– Вот ты и прощай, – говорила ему баба Муся, – у тебя работа такая, что ты можешь простить. А мы помнить должны.
А самая древняя, бабушка Соня, сказала так:
– Ты не можешь отказаться от своей вины, когда бы ты ни совершил грех, он всегда будет с тобой, и ты его на горбу потащишь в могилу.
– Но ведь Господь может простить, – сказал Петр Яковлевич, – Господь милостив, – сказал следователь.
– Господь, может, и захочет простить, а вот мы не простим, – сказала бабушка Муся, которая помнила все особенно въедливо. – И почему это я должна прощать, если кто сделал гадость!
– Потому что он раскаялся и замолил, – сказал Петр Яковлевич.

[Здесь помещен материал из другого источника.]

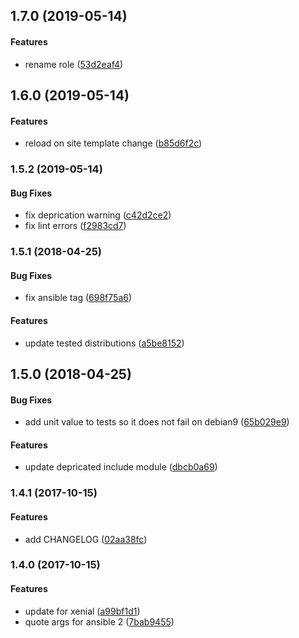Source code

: <a name="1.7.0"></a>
## 1.7.0 (2019-05-14)


#### Features

*   rename role ([53d2eaf4](https://github.com/weareinteractive/ansible-apache2/commit/53d2eaf401a37929468293869ba276ac297508d4))



<a name="1.6.0"></a>
## 1.6.0 (2019-05-14)


#### Features

*   reload on site template change ([b85d6f2c](https://github.com/weareinteractive/ansible-apache2/commit/b85d6f2cde8408b8c1e05f3a4883b21c6013929b))



<a name="1.5.2"></a>
### 1.5.2 (2019-05-14)


#### Bug Fixes

*   fix deprication warning ([c42d2ce2](https://github.com/weareinteractive/ansible-apache2/commit/c42d2ce2ec7ac81cd7d751e807bd73772d63ff2b))
*   fix lint errors ([f2983cd7](https://github.com/weareinteractive/ansible-apache2/commit/f2983cd7971c200910e033c6f8e4e4e2801b69f6))



<a name="1.5.1"></a>
### 1.5.1 (2018-04-25)


#### Bug Fixes

*   fix ansible tag ([698f75a6](https://github.com/weareinteractive/ansible-apache2/commit/698f75a6c2ca95131960fa668edc9fa1691476a9))

#### Features

*   update tested distributions ([a5be8152](https://github.com/weareinteractive/ansible-apache2/commit/a5be8152f3d4d572aaf3e22656afe8d1fa3fd7d1))



<a name="1.5.0"></a>
## 1.5.0 (2018-04-25)


#### Bug Fixes

*   add unit value to tests so it does not fail on debian9 ([65b029e9](https://github.com/weareinteractive/ansible-apache2/commit/65b029e96d2ad48a27a70110597f8b7eb296fdae))

#### Features

*   update depricated include module ([dbcb0a69](https://github.com/weareinteractive/ansible-apache2/commit/dbcb0a6913b97a7bfb9edfa924855162bedf28dc))



<a name="1.4.1"></a>
### 1.4.1 (2017-10-15)


#### Features

*   add CHANGELOG ([02aa38fc](https://github.com/weareinteractive/ansible-apache2/commit/02aa38fc299ecf704cfa4ba53628fe730029349d))



<a name="1.4.0"></a>
### 1.4.0 (2017-10-15)


#### Features

*   update for xenial ([a99bf1d1](https://github.com/weareinteractive/ansible-apache2/commit/a99bf1d19c98ccce770654be3a7309b33a88fc58))
*   quote args for ansible 2 ([7bab9455](https://github.com/weareinteractive/ansible-apache2/commit/7bab94553ac3b59487d74e854fc3d663862d59dc))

– Нельзя ничего замолить, – сказала Муся, – все люди навсегда пребывают связанными воедино, и те, кого ты предал, повиснут у тебя на шее навсегда и утянут на дно. И богатство, что ты украл, оттянет карманы, и провалишься в бездну, где плач и скрежет зубовный. Ничего ты не отмолишь, ничего.
– Неужели совсем ничего нельзя забыть? – спросил следователь.
– Если забудешь, ты потеряешь свою историю и станешь травой.
Петр Яковлевич сидит на кухне перед чистым листом и рисует схемы. Он занят расследованием. Надо решить уравнение; следователь хочет понять, кто виноват в преступлении, перебирает варианты.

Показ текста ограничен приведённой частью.